Using barrels in beer brewing requires knowledge
Barrel-aging is an art that has been transplanted to the brewery, and it requires considerable experience and knowledge. It’s a method that goes way beyond simply putting the liquid in a barrel and letting it sit for a time. So, it’s crucial to have experts onsite who can study the processes and different chemical interactions.
Ever since the craft world rediscovered the qualities of wooden barrels for aging beer and developing complex and unique liquids, the trend has been spreading worldwide. To name a few places, barrel-aged beers are a hot product in the United States, Belgium, the Netherlands, Germany and Spain. Let’s take a look at the trends and most common materials used in this technique.
Where the barrels come from
Different types of barrels are used to add the desired aromatic and flavour sensations. Oak barrels are the most common, and they are typically employed either new or used, in the latter case after certain types of beverages like liqueur wines or sherries have been aged in them.

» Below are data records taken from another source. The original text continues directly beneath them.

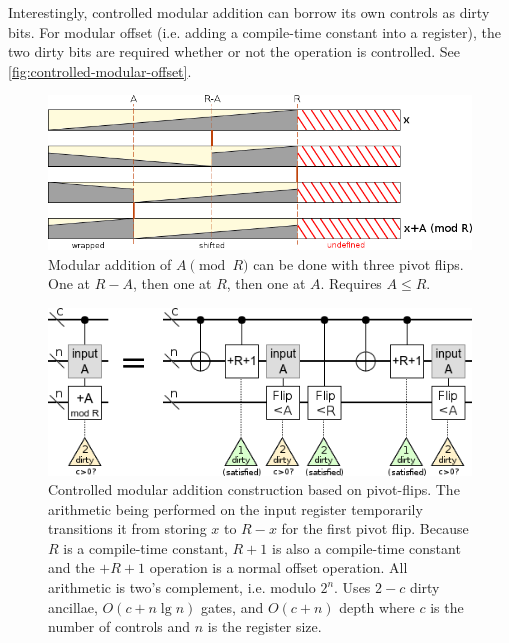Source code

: \documentclass[twocolumn,longbibliography]{quantumarticle-customized}
\begin{document}
Interestingly, controlled modular addition can borrow its own controls as dirty bits.
For modular offset (i.e. adding a compile-time constant into a register), the two dirty bits are required whether or not the operation is controlled.
See \autoref{fig:controlled-modular-offset}.

\begin{figure}
  \centering
  \includegraphics[width=\linewidth]{assets/mod-add-from-pivot-flip-bars.png}
  \caption{
     Modular addition of $A \pmod{R}$ can be done with three pivot flips.
     One at $R-A$, then one at $R$, then one at $A$.
     Requires $A \leq R$.
   }
  \label{fig:mod-add-from-pivot-flip-bars}
\end{figure}

\begin{figure}
  \centering
  \includegraphics[width=\linewidth]{assets/controlled-modular-addition.png}
  \caption{
    Controlled modular addition construction based on pivot-flips.
    The arithmetic being performed on the input register temporarily transitions it from storing $x$ to $R-x$ for the first pivot flip.
    Because $R$ is a compile-time constant, $R+1$ is also a compile-time constant and the $+R+1$ operation is a normal offset operation.
    All arithmetic is two's complement, i.e. modulo $2^n$.
    Uses $2-c$ dirty ancillae, $O(c + n \lg n)$ gates, and $O(c + n)$ depth where $c$ is the number of controls and $n$ is the register size.
  }
  \label{fig:controlled-modular-add}
\end{figure}
\end{document}
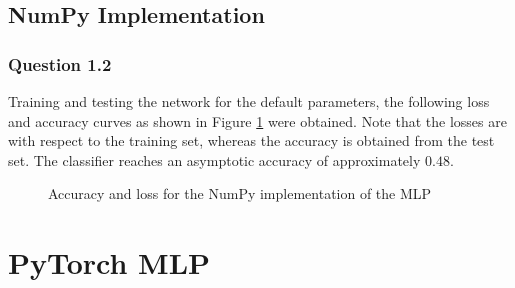 \documentclass{article}
\begin{document}
\subsection{NumPy Implementation}
\subsubsection*{Question 1.2}
Training and testing the network for the default parameters, the following loss and accuracy curves as shown in Figure \ref{fig:npcurves} were obtained. Note that the losses are with respect to the training set, whereas the accuracy is obtained from the test set. The classifier reaches an asymptotic accuracy of approximately $0.48$.
\begin{figure}[H]
	\centering
	\caption{Accuracy and loss for the NumPy implementation of the MLP}
	\label{fig:npcurves}
\end{figure}
\section{PyTorch MLP}
\end{document}
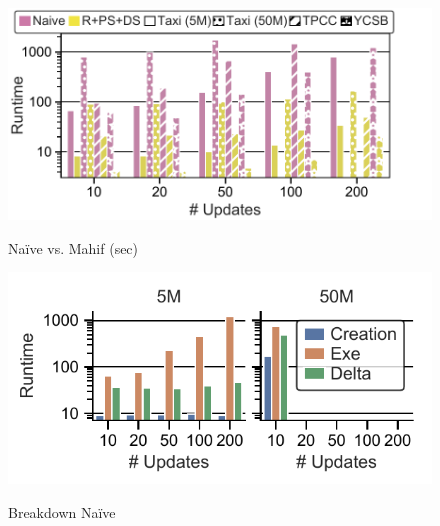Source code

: \begin{figure}[t]
\begin{minipage}[b]{0.29\linewidth}
               \centering
               \includegraphics[width=1.1\linewidth,trim=0            0 0                                     0,                             clip]{imgs/felix_naive.pdf}              \\
               \vspace{-4mm}
               \caption{Naïve                                         vs.                                     Mahif                          (sec)}
               \label{fig:Naive                                       vs                                      Mahif}
               \end{minipage}
               \begin{minipage}[b]{0.35\linewidth}
               \centering
               \includegraphics[width=0.95\linewidth,trim=0 8 0                                     0,                             clip]{imgs/felix_naive_breakdown.pdf}    \\
               \vspace{-3mm}
               \caption{Breakdown Naïve}

\end{minipage}
\end{figure}

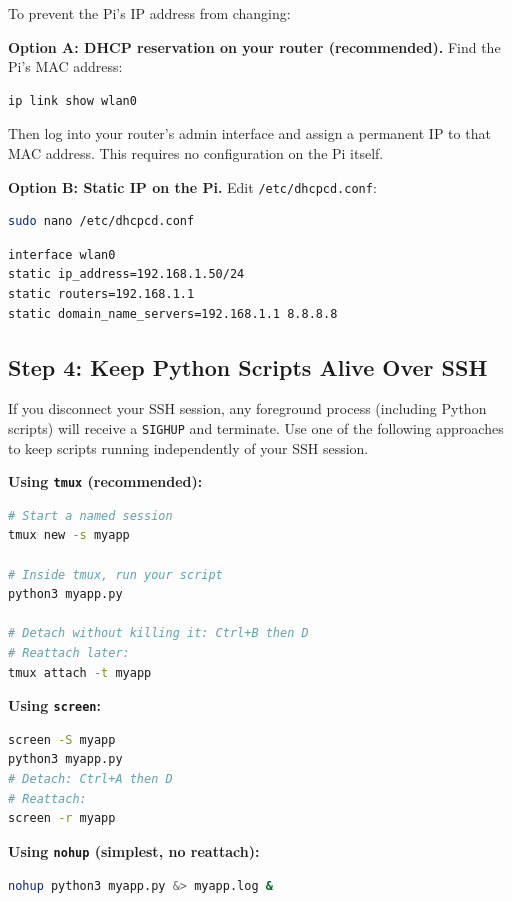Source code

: \documentclass[11pt,letter]{article}
\begin{document}
To prevent the Pi's IP address from changing:

\textbf{Option A: DHCP reservation on your router (recommended).}
Find the Pi's MAC address:
\begin{lstlisting}[language=bash]
ip link show wlan0
\end{lstlisting}
Then log into your router's admin interface and assign a permanent IP to that MAC address. This requires no configuration on the Pi itself.

\textbf{Option B: Static IP on the Pi.}
Edit \texttt{/etc/dhcpcd.conf}:
\begin{lstlisting}[language=bash]
sudo nano /etc/dhcpcd.conf
\end{lstlisting}
\begin{lstlisting}[caption={Static IP configuration in dhcpcd.conf}]
interface wlan0
static ip_address=192.168.1.50/24
static routers=192.168.1.1
static domain_name_servers=192.168.1.1 8.8.8.8
\end{lstlisting}

\subsection{Step 4: Keep Python Scripts Alive Over SSH}

If you disconnect your SSH session, any foreground process (including Python scripts) will receive a \texttt{SIGHUP} and terminate. Use one of the following approaches to keep scripts running independently of your SSH session.

\textbf{Using \texttt{tmux} (recommended):}
\begin{lstlisting}[language=bash, caption={Run Python script in a persistent tmux session}]
# Start a named session
tmux new -s myapp

# Inside tmux, run your script
python3 myapp.py

# Detach without killing it: Ctrl+B then D
# Reattach later:
tmux attach -t myapp
\end{lstlisting}

\textbf{Using \texttt{screen}:}
\begin{lstlisting}[language=bash]
screen -S myapp
python3 myapp.py
# Detach: Ctrl+A then D
# Reattach:
screen -r myapp
\end{lstlisting}

\textbf{Using \texttt{nohup} (simplest, no reattach):}
\begin{lstlisting}[language=bash]
nohup python3 myapp.py &> myapp.log &
\end{lstlisting}
\end{document}
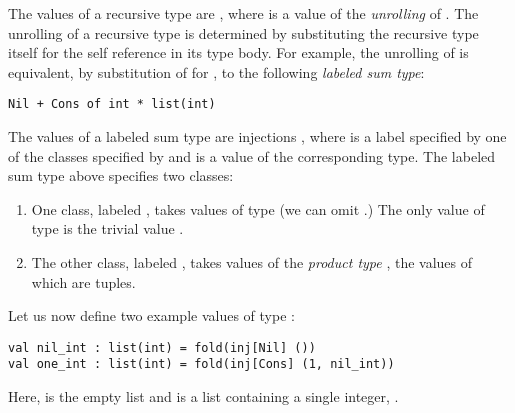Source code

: The values of a recursive type  are , where  is a value of the \emph{unrolling} of . The {unrolling} of a recursive type is determined by substituting the recursive type itself for the self reference in its type body. For example, the unrolling of  is equivalent, by substitution of  for , to the following \emph{labeled sum type}:
\begin{lstlisting}[numbers=none]
Nil + Cons of int * list(int)
\end{lstlisting}
The values of a labeled sum type  are injections , where  is a label specified by one of the classes specified by  and  is a value of the corresponding type. The {labeled sum type} above specifies two {classes}:
\begin{enumerate}
\item One class, labeled , takes values of  type (we can omit .) The only value of  type is the trivial value \li{()}.  
\item The other class, labeled , takes values of the \emph{product type} , the values of which are tuples. 
\end{enumerate}

Let us now define two example values of type :
\begin{lstlisting}[numbers=none]
val nil_int : list(int) = fold(inj[Nil] ())
val one_int : list(int) = fold(inj[Cons] (1, nil_int))
\end{lstlisting}
Here,  is the empty list and  is a list containing a single integer, . %

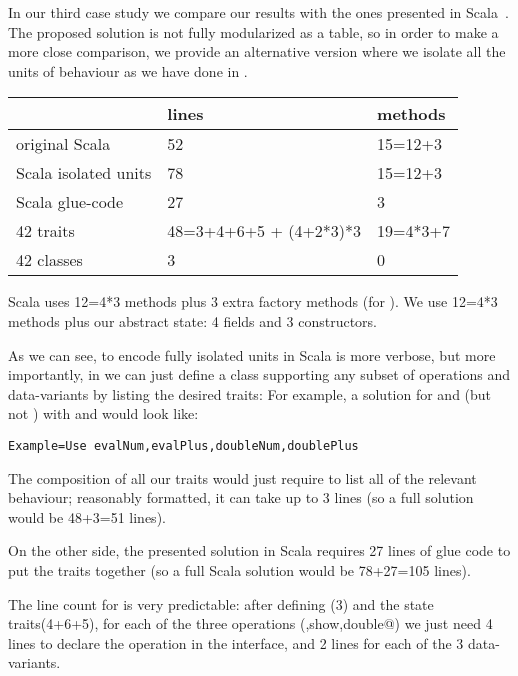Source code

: In our third case study we compare our results with the ones presented
in Scala~\cite{Zenger-Odersky2005}.
The proposed solution is not fully modularized as a table,
so in order to make a more close comparison, we provide an alternative
version where we isolate all the units of behaviour as we
have done in \name.
\begin{minipage}{0.6\textwidth}
\begin{tabular}{l |l |l}
&                              lines  &   methods\\
\hline
original Scala~\cite{Zenger-Odersky2005}          & 52     &  15=12+3\\
Scala  isolated units   & 78    &  15=12+3\\
Scala  glue-code        & 27   &     3\\
42 traits               & 48=3+4+6+5 + (4+2*3)*3   &    19=4*3+7\\
42 classes              &   3    &     0\\
\end{tabular}
\end{minipage}
\begin{minipage}{0.4\textwidth}
Scala uses 12=4*3 methods plus 3 extra factory methods (for \Q@double@).
We use 12=4*3 methods plus our abstract state: 4 fields and 3 constructors.
\end{minipage}

As we can see, to encode fully isolated units in Scala is
more verbose,
but more importantly,
in \name we can just define a class supporting any subset of operations
and data-variants by listing the desired traits:
For example, a solution for \Q@Num@ and \Q@Plus@ (but not \Q@Neg@)
with \Q@eval@ and \Q@double@ would look like:
\begin{lstlisting}
Example=Use evalNum,evalPlus,doubleNum,doublePlus
\end{lstlisting}
The composition of all our traits would just require to list all
of the relevant behaviour; reasonably formatted, it can take up to 3 lines (so a full \name solution would be 48+3=51 lines).

On the other side, the presented solution in Scala requires
27 lines of glue code to put the traits together
(so a full Scala solution would be 78+27=105 lines).

The line count for \name is very predictable: after defining \Q@exp@ (3) and the state traits(4+6+5),
for each of the three operations (\Q@eval,show,double@) 
we just need 4 lines to declare the operation 
in the interface, and 2 lines for each of the 3 data-variants.

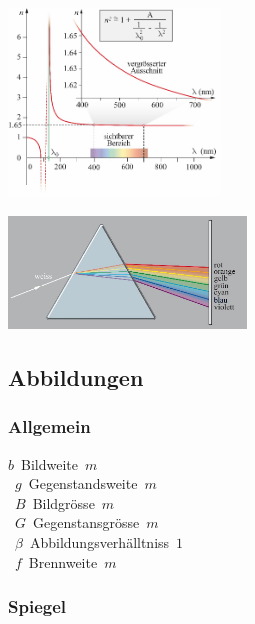 \begin{center}
	\begin{minipage}{0.25\textwidth}
		\includegraphics[height=5cm,keepaspectratio=true]{Images/dispersion_graph.png}
	\end{minipage}%
	\begin{minipage}{0.3\textwidth}
		\includegraphics[height=3cm,keepaspectratio=true]{Images/dispersion_prisma.png}
	\end{minipage}
\end{center}


\subsection{Abbildungen}
\subsubsection{Allgemein}


\unit{$ b $}{Bildweite}{$ m $} \\
\unit{$ g $}{Gegenstandsweite}{$ m $} \\
\unit{$ B $}{Bildgrösse}{$ m $} \\
\unit{$ G $}{Gegenstansgrösse}{$ m $} \\
\unit{$ \beta $}{Abbildungsverhälltniss}{$ 1 $} \\
\unit{$ f $}{Brennweite}{$ m $} \\

\subsubsection{Spiegel}

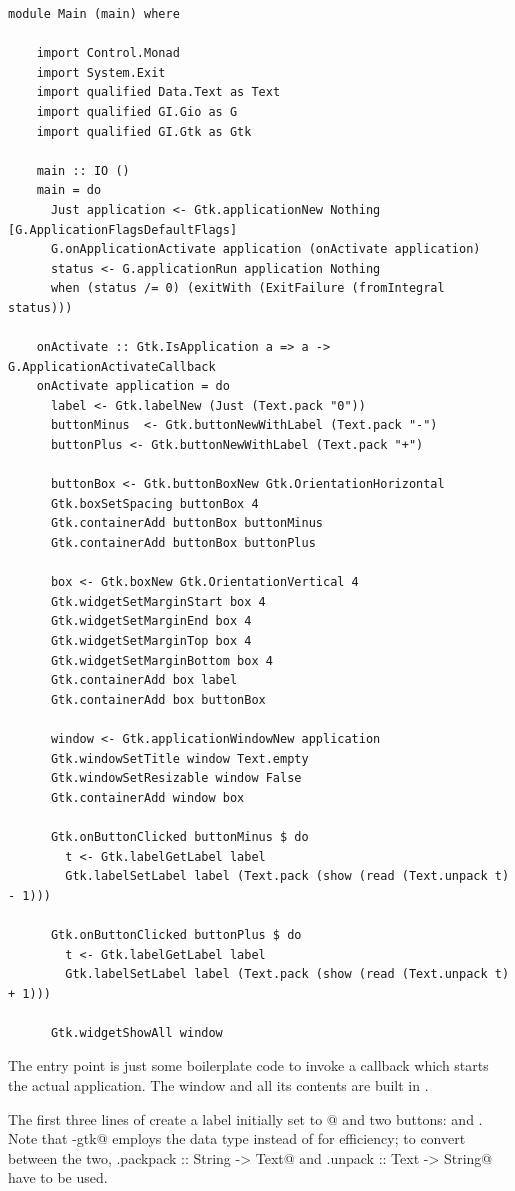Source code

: \documentclass[UdineBachThesis,american,11pt]{PhdThesis}
\begin{document}
  \begin{lstlisting}[gobble=4,basicstyle=\ttfamily\small]
    module Main (main) where

    import Control.Monad
    import System.Exit
    import qualified Data.Text as Text
    import qualified GI.Gio as G
    import qualified GI.Gtk as Gtk

    main :: IO ()
    main = do
      Just application <- Gtk.applicationNew Nothing [G.ApplicationFlagsDefaultFlags]
      G.onApplicationActivate application (onActivate application)
      status <- G.applicationRun application Nothing
      when (status /= 0) (exitWith (ExitFailure (fromIntegral status)))

    onActivate :: Gtk.IsApplication a => a -> G.ApplicationActivateCallback
    onActivate application = do
      label <- Gtk.labelNew (Just (Text.pack "0"))
      buttonMinus  <- Gtk.buttonNewWithLabel (Text.pack "-")
      buttonPlus <- Gtk.buttonNewWithLabel (Text.pack "+")

      buttonBox <- Gtk.buttonBoxNew Gtk.OrientationHorizontal
      Gtk.boxSetSpacing buttonBox 4
      Gtk.containerAdd buttonBox buttonMinus
      Gtk.containerAdd buttonBox buttonPlus

      box <- Gtk.boxNew Gtk.OrientationVertical 4
      Gtk.widgetSetMarginStart box 4
      Gtk.widgetSetMarginEnd box 4
      Gtk.widgetSetMarginTop box 4
      Gtk.widgetSetMarginBottom box 4
      Gtk.containerAdd box label
      Gtk.containerAdd box buttonBox

      window <- Gtk.applicationWindowNew application
      Gtk.windowSetTitle window Text.empty
      Gtk.windowSetResizable window False
      Gtk.containerAdd window box

      Gtk.onButtonClicked buttonMinus $ do
        t <- Gtk.labelGetLabel label
        Gtk.labelSetLabel label (Text.pack (show (read (Text.unpack t) - 1)))

      Gtk.onButtonClicked buttonPlus $ do
        t <- Gtk.labelGetLabel label
        Gtk.labelSetLabel label (Text.pack (show (read (Text.unpack t) + 1)))

      Gtk.widgetShowAll window
  \end{lstlisting}

  The entry point \lstinline@main@ is just some boilerplate code to invoke a
  callback which starts the actual application. The window and all its contents
  are built in \lstinline@onActivate@.

  The first three lines of \lstinline@onActivate@ create a label initially set
  to @ and two buttons: \lstinline@buttonMinus@ and
  \lstinline@buttonPlus@. Note that \lstinline@gi-gtk@ employs the
  \lstinline@Text@ data type instead of \lstinline@String@ for efficiency;
  to convert between the two, \lstinline@Text.packpack :: String -> Text@ and
  \lstinline@Text.unpack :: Text -> String@ have to be used.
\end{document}
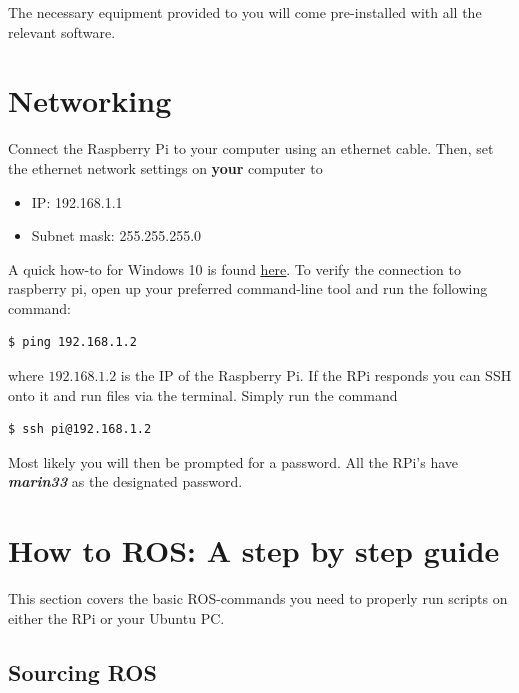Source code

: \documentclass{ol-softwaremanual}
\begin{document}
The necessary equipment provided to you will come pre-installed with all the relevant software.

\section{Networking}

Connect the Raspberry Pi to your computer using an ethernet cable. Then, set the ethernet network settings on \textbf{your} computer to

\begin{itemize}
    \item IP: 192.168.1.1
    \item Subnet mask: 255.255.255.0
\end{itemize}

A quick how-to for Windows 10 is found \underline{\href{https://se.mathworks.com/help/supportpkg/usrpradio/ug/configure-ethernet-connection-manually-on-windows-10.html}{here}}. To verify the connection to raspberry pi, open up your preferred command-line tool and run the following command: 

\begin{lstlisting}[language=bash,basicstyle=\mlttfamily, breaklines=true]
  $ ping 192.168.1.2
\end{lstlisting}

where $192.168.1.2$ is the IP of the Raspberry Pi. If  the RPi responds you can SSH onto it and run files via the terminal. Simply run the command

\begin{lstlisting}[language=bash,basicstyle=\mlttfamily, breaklines=true]
  $ ssh pi@192.168.1.2
\end{lstlisting}

Most likely you will then be prompted for a password. All the RPi's have \textbf{\textit{marin33}} as the designated password.

\section{How to ROS: A step by step guide}

This section covers the basic ROS-commands you need to properly run scripts on either the RPi or your Ubuntu PC. 

\subsection{Sourcing ROS}
\end{document}
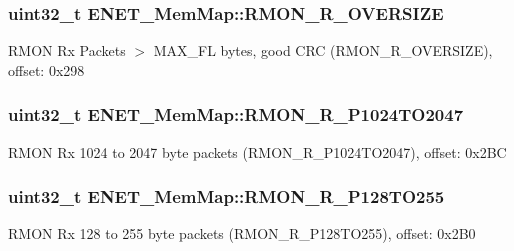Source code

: \subsubsection[{R\+M\+O\+N\+\_\+\+R\+\_\+\+O\+V\+E\+R\+S\+I\+Z\+E}]{\setlength{\rightskip}{0pt plus 5cm}uint32\+\_\+t E\+N\+E\+T\+\_\+\+Mem\+Map\+::\+R\+M\+O\+N\+\_\+\+R\+\_\+\+O\+V\+E\+R\+S\+I\+Z\+E}\label{struct_e_n_e_t___mem_map_a0519d6cb1049fe7cb867b1ede8957240}
R\+M\+O\+N Rx Packets $>$ M\+A\+X\+\_\+\+F\+L bytes, good C\+R\+C (R\+M\+O\+N\+\_\+\+R\+\_\+\+O\+V\+E\+R\+S\+I\+Z\+E), offset\+: 0x298 \hypertarget{struct_e_n_e_t___mem_map_aaaa7843777b1e6655435adc36b7b8f35}{}
\subsubsection[{R\+M\+O\+N\+\_\+\+R\+\_\+\+P1024\+T\+O2047}]{\setlength{\rightskip}{0pt plus 5cm}uint32\+\_\+t E\+N\+E\+T\+\_\+\+Mem\+Map\+::\+R\+M\+O\+N\+\_\+\+R\+\_\+\+P1024\+T\+O2047}\label{struct_e_n_e_t___mem_map_aaaa7843777b1e6655435adc36b7b8f35}
R\+M\+O\+N Rx 1024 to 2047 byte packets (R\+M\+O\+N\+\_\+\+R\+\_\+\+P1024\+T\+O2047), offset\+: 0x2\+B\+C \hypertarget{struct_e_n_e_t___mem_map_aedabd39592fecde58ed77f69468a34a0}{}
\subsubsection[{R\+M\+O\+N\+\_\+\+R\+\_\+\+P128\+T\+O255}]{\setlength{\rightskip}{0pt plus 5cm}uint32\+\_\+t E\+N\+E\+T\+\_\+\+Mem\+Map\+::\+R\+M\+O\+N\+\_\+\+R\+\_\+\+P128\+T\+O255}\label{struct_e_n_e_t___mem_map_aedabd39592fecde58ed77f69468a34a0}
R\+M\+O\+N Rx 128 to 255 byte packets (R\+M\+O\+N\+\_\+\+R\+\_\+\+P128\+T\+O255), offset\+: 0x2\+B0 \hypertarget{struct_e_n_e_t___mem_map_a2f120e220238a9e7ffea616be9277d07}{}

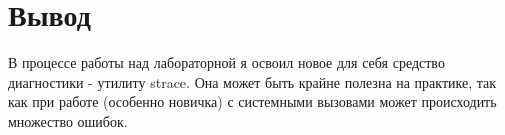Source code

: \section{Вывод}

В процессе работы над лабораторной я освоил новое для себя средство диагностики - утилиту strace. Она может быть крайне полезна на практике, так как при работе (особенно новичка) с системными вызовами может происходить множество ошибок.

There are also others that previously contained other types of distilled spirits, such as rum, bourbon, whisky or even tequila. The U.S. brewer Founders Brewing, whose majority shareholder is Mahou San Miguel, has opted for these types preparations and creations. It’s kicking off the new year by launching an extensive list of barrel-aged beers under a drip marketing strategy (in November it had already envisioned a series of additional innovations). Its latest play, the 2021 “Barrel Aged” series, looks quite promising and is highly valued in the sector internationally.
The months-long aging time gives the beer smoky notes of vanilla, hazelnut and caramel, among other nuances.
Other options use a process of pre-toasting inside the barrels in order to bring out and intensify the wood flavour in the beer.
A few options that are perfect for barrel-aging
Within beer brewing, there are certain styles with characteristics that lend themselves especially well to aging. Although dark beers and beers with a higher alcohol content are normally chosen, diversity is increasing and now barrel-aged lagers or even IPAs are also becoming trendy.
1. Barrel-aged lagers are coming on strong
Brewmasters have gotten moving in recent years, and there are more and more promising results available. We are talking about lager beers which, with certain procedures and rigorous aging processes, are becoming very well positioned in the market. Aged in bourbon barrels or using barrels that formerly contained certain wines, they are capturing a wide consumption sector.
2. Saison, or seasonal beers, and Bière de Garde
Without being at all the same thing, Saison beers are often compared to the beverage of the gods because they share certain similarities. Among them are the flavours that come from the tannins and lactones, as they are stored for months in barrels that previously contained wine.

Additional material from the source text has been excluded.